EXERCISE DIRECTIONS: Your answer must be a word-for-word copy of the listing below, minus its pictures.

RECORDS FOR THE EXERCISE:
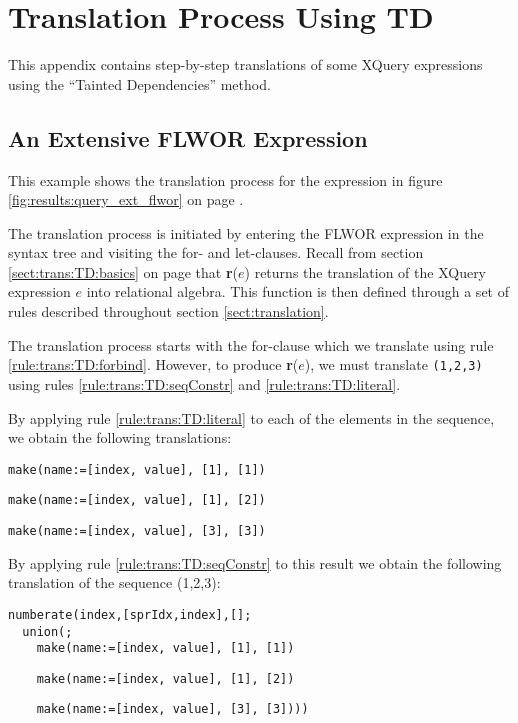 \chapter{Translation Process Using TD}
\label{appendix:transl}
This appendix contains step-by-step translations of some XQuery expressions
using the ``Tainted Dependencies'' method.

\section{An Extensive FLWOR Expression}
\label{appendix:transl:ext_flwor}
This example shows the translation process for the expression in figure
\ref{fig:results:query_ext_flwor} on page \pageref{fig:results:query_ext_flwor}.

The translation process is initiated by entering the FLWOR expression in the
syntax tree and visiting the for- and let-clauses. Recall from section
\ref{sect:trans:TD:basics} on page \pageref{sect:trans:TD:basics} that
\textbf{r}($e$) returns the translation of the XQuery expression $e$ into
relational algebra. This function is then defined through a set of rules
described throughout section \ref{sect:translation}.

The translation process starts with the for-clause which we translate using
rule \ref{rule:trans:TD:forbind}. However, to produce \textbf{r}($e$), we must
translate \texttt{(1,2,3)} using rules \ref{rule:trans:TD:seqConstr} and
\ref{rule:trans:TD:literal}. 

By applying rule \ref{rule:trans:TD:literal} to each of the elements in the
sequence, we obtain the following translations:
\begin{Verbatim}
make(name:=[index, value], [1], [1])
\end{Verbatim}
\begin{Verbatim}
make(name:=[index, value], [1], [2])
\end{Verbatim}
\begin{Verbatim}
make(name:=[index, value], [3], [3])
\end{Verbatim}

By applying rule \ref{rule:trans:TD:seqConstr} to this result we obtain the
following translation of the sequence (1,2,3):

\begin{Verbatim}
numberate(index,[sprIdx,index],[];
  union(;
    make(name:=[index, value], [1], [1])
    \end{Verbatim}
    \begin{Verbatim}
    make(name:=[index, value], [1], [2])
    \end{Verbatim}
    \begin{Verbatim}
    make(name:=[index, value], [3], [3])))
\end{Verbatim}

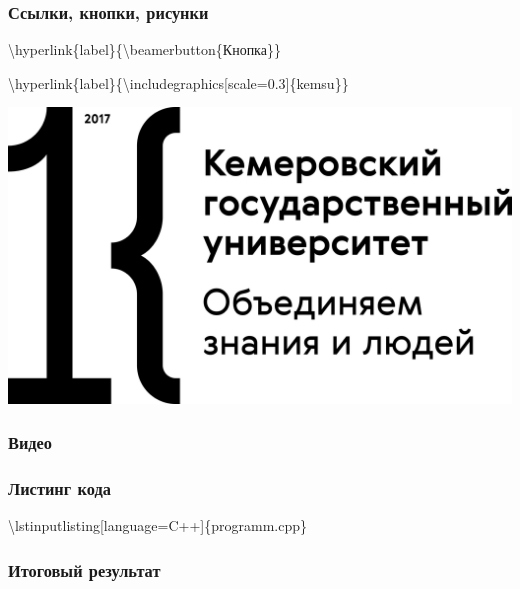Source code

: \documentclass[russian, 14pt]{beamer}
\begin{document}
\begin{frame} \label{button}
	\frametitle{Ссылки, кнопки, рисунки}
	\textbackslash hyperlink\{label\}\{\textbackslash beamerbutton\{Кнопка\}\}
	
	
	\textbackslash hyperlink\{label\}\{\textbackslash includegraphics[scale=0.3]\{kemsu\}\}
	
	
	\centering\hyperlink{video}{\includegraphics[scale=0.3]{kemsu}}
\end{frame}

\begin{frame} \label{video}
	\frametitle{Видео}
\end{frame}

\begin{frame}
	\frametitle{Листинг кода}
	\begin{block}{}
		\textbackslash lstinputlisting[language=C++]\{programm.cpp\}
	\end{block}
	
\end{frame}

\begin{frame}
	\frametitle{Итоговый результат}
\end{frame}
\end{document}
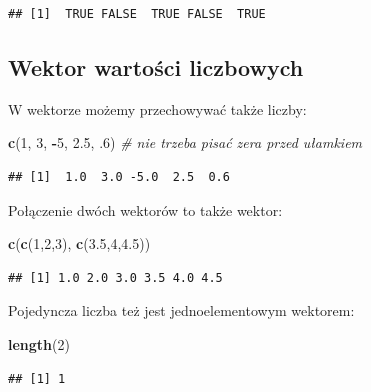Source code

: \documentclass[]{book}
\newenvironment{Shaded}{\begin{snugshade}}{\end{snugshade}}
\newcommand{\KeywordTok}[1]{\textcolor[rgb]{0.13,0.29,0.53}{\textbf{#1}}}
\newcommand{\DecValTok}[1]{\textcolor[rgb]{0.00,0.00,0.81}{#1}}
\newcommand{\FloatTok}[1]{\textcolor[rgb]{0.00,0.00,0.81}{#1}}
\newcommand{\CommentTok}[1]{\textcolor[rgb]{0.56,0.35,0.01}{\textit{#1}}}
\newcommand{\OperatorTok}[1]{\textcolor[rgb]{0.81,0.36,0.00}{\textbf{#1}}}
\newcommand{\NormalTok}[1]{#1}
\begin{document}
\begin{verbatim}
## [1]  TRUE FALSE  TRUE FALSE  TRUE
\end{verbatim}

\subsection{Wektor wartości
liczbowych}\label{wektor-wartosci-liczbowych}

W wektorze możemy przechowywać także liczby:

\begin{Shaded}
\begin{Highlighting}[]
\KeywordTok{c}\NormalTok{(}\DecValTok{1}\NormalTok{, }\DecValTok{3}\NormalTok{, }\OperatorTok{-}\DecValTok{5}\NormalTok{, }\FloatTok{2.5}\NormalTok{, .}\DecValTok{6}\NormalTok{) }\CommentTok{# nie trzeba pisać zera przed ułamkiem}
\end{Highlighting}
\end{Shaded}

\begin{verbatim}
## [1]  1.0  3.0 -5.0  2.5  0.6
\end{verbatim}

Połączenie dwóch wektorów to także wektor:

\begin{Shaded}
\begin{Highlighting}[]
\KeywordTok{c}\NormalTok{(}\KeywordTok{c}\NormalTok{(}\DecValTok{1}\NormalTok{,}\DecValTok{2}\NormalTok{,}\DecValTok{3}\NormalTok{), }\KeywordTok{c}\NormalTok{(}\FloatTok{3.5}\NormalTok{,}\DecValTok{4}\NormalTok{,}\FloatTok{4.5}\NormalTok{))}
\end{Highlighting}
\end{Shaded}

\begin{verbatim}
## [1] 1.0 2.0 3.0 3.5 4.0 4.5
\end{verbatim}

Pojedyncza liczba też jest jednoelementowym wektorem:

\begin{Shaded}
\begin{Highlighting}[]
\KeywordTok{length}\NormalTok{(}\DecValTok{2}\NormalTok{)}
\end{Highlighting}
\end{Shaded}

\begin{verbatim}
## [1] 1
\end{verbatim}
\end{document}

TASK RESPONSE:
 \chapter{Translation Process Using TD}
\label{appendix:transl}
This appendix contains step-by-step translations of some XQuery expressions
using the ``Tainted Dependencies'' method.

\section{An Extensive FLWOR Expression}
\label{appendix:transl:ext_flwor}
This example shows the translation process for the expression in figure
\ref{fig:results:query_ext_flwor} on page \pageref{fig:results:query_ext_flwor}.

The translation process is initiated by entering the FLWOR expression in the
syntax tree and visiting the for- and let-clauses. Recall from section
\ref{sect:trans:TD:basics} on page \pageref{sect:trans:TD:basics} that
\textbf{r}($e$) returns the translation of the XQuery expression $e$ into
relational algebra. This function is then defined through a set of rules
described throughout section \ref{sect:translation}.

The translation process starts with the for-clause which we translate using
rule \ref{rule:trans:TD:forbind}. However, to produce \textbf{r}($e$), we must
translate \texttt{(1,2,3)} using rules \ref{rule:trans:TD:seqConstr} and
\ref{rule:trans:TD:literal}. 

By applying rule \ref{rule:trans:TD:literal} to each of the elements in the
sequence, we obtain the following translations:
\begin{Verbatim}
make(name:=[index, value], [1], [1])
\end{Verbatim}
\begin{Verbatim}
make(name:=[index, value], [1], [2])
\end{Verbatim}
\begin{Verbatim}
make(name:=[index, value], [3], [3])
\end{Verbatim}

By applying rule \ref{rule:trans:TD:seqConstr} to this result we obtain the
following translation of the sequence (1,2,3):

\begin{Verbatim}
numberate(index,[sprIdx,index],[];
  union(;
    make(name:=[index, value], [1], [1])
    \end{Verbatim}
    \begin{Verbatim}
    make(name:=[index, value], [1], [2])
    \end{Verbatim}
    \begin{Verbatim}
    make(name:=[index, value], [3], [3])))
\end{Verbatim}

Source code

: \documentclass[russian, 14pt]{beamer}
\begin{document}
\begin{frame} \label{button}
	\frametitle{Ссылки, кнопки, рисунки}
	\textbackslash hyperlink\{label\}\{\textbackslash beamerbutton\{Кнопка\}\}
	
	
	\textbackslash hyperlink\{label\}\{\textbackslash includegraphics[scale=0.3]\{kemsu\}\}
	
	
	\centering\hyperlink{video}{\includegraphics[scale=0.3]{kemsu}}
\end{frame}

\begin{frame} \label{video}
	\frametitle{Видео}
\end{frame}

\begin{frame}
	\frametitle{Листинг кода}
	\begin{block}{}
		\textbackslash lstinputlisting[language=C++]\{programm.cpp\}
	\end{block}
	
\end{frame}

\begin{frame}
	\frametitle{Итоговый результат}
\end{frame}
\end{document}
Source code

: \documentclass[]{book}
\newenvironment{Shaded}{\begin{snugshade}}{\end{snugshade}}
\newcommand{\KeywordTok}[1]{\textcolor[rgb]{0.13,0.29,0.53}{\textbf{#1}}}
\newcommand{\DecValTok}[1]{\textcolor[rgb]{0.00,0.00,0.81}{#1}}
\newcommand{\FloatTok}[1]{\textcolor[rgb]{0.00,0.00,0.81}{#1}}
\newcommand{\CommentTok}[1]{\textcolor[rgb]{0.56,0.35,0.01}{\textit{#1}}}
\newcommand{\OperatorTok}[1]{\textcolor[rgb]{0.81,0.36,0.00}{\textbf{#1}}}
\newcommand{\NormalTok}[1]{#1}
\begin{document}
\begin{verbatim}
## [1]  TRUE FALSE  TRUE FALSE  TRUE
\end{verbatim}

\subsection{Wektor wartości
liczbowych}\label{wektor-wartosci-liczbowych}

W wektorze możemy przechowywać także liczby:

\begin{Shaded}
\begin{Highlighting}[]
\KeywordTok{c}\NormalTok{(}\DecValTok{1}\NormalTok{, }\DecValTok{3}\NormalTok{, }\OperatorTok{-}\DecValTok{5}\NormalTok{, }\FloatTok{2.5}\NormalTok{, .}\DecValTok{6}\NormalTok{) }\CommentTok{# nie trzeba pisać zera przed ułamkiem}
\end{Highlighting}
\end{Shaded}

\begin{verbatim}
## [1]  1.0  3.0 -5.0  2.5  0.6
\end{verbatim}

Połączenie dwóch wektorów to także wektor:

\begin{Shaded}
\begin{Highlighting}[]
\KeywordTok{c}\NormalTok{(}\KeywordTok{c}\NormalTok{(}\DecValTok{1}\NormalTok{,}\DecValTok{2}\NormalTok{,}\DecValTok{3}\NormalTok{), }\KeywordTok{c}\NormalTok{(}\FloatTok{3.5}\NormalTok{,}\DecValTok{4}\NormalTok{,}\FloatTok{4.5}\NormalTok{))}
\end{Highlighting}
\end{Shaded}

\begin{verbatim}
## [1] 1.0 2.0 3.0 3.5 4.0 4.5
\end{verbatim}

Pojedyncza liczba też jest jednoelementowym wektorem:

\begin{Shaded}
\begin{Highlighting}[]
\KeywordTok{length}\NormalTok{(}\DecValTok{2}\NormalTok{)}
\end{Highlighting}
\end{Shaded}

\begin{verbatim}
## [1] 1
\end{verbatim}
\end{document}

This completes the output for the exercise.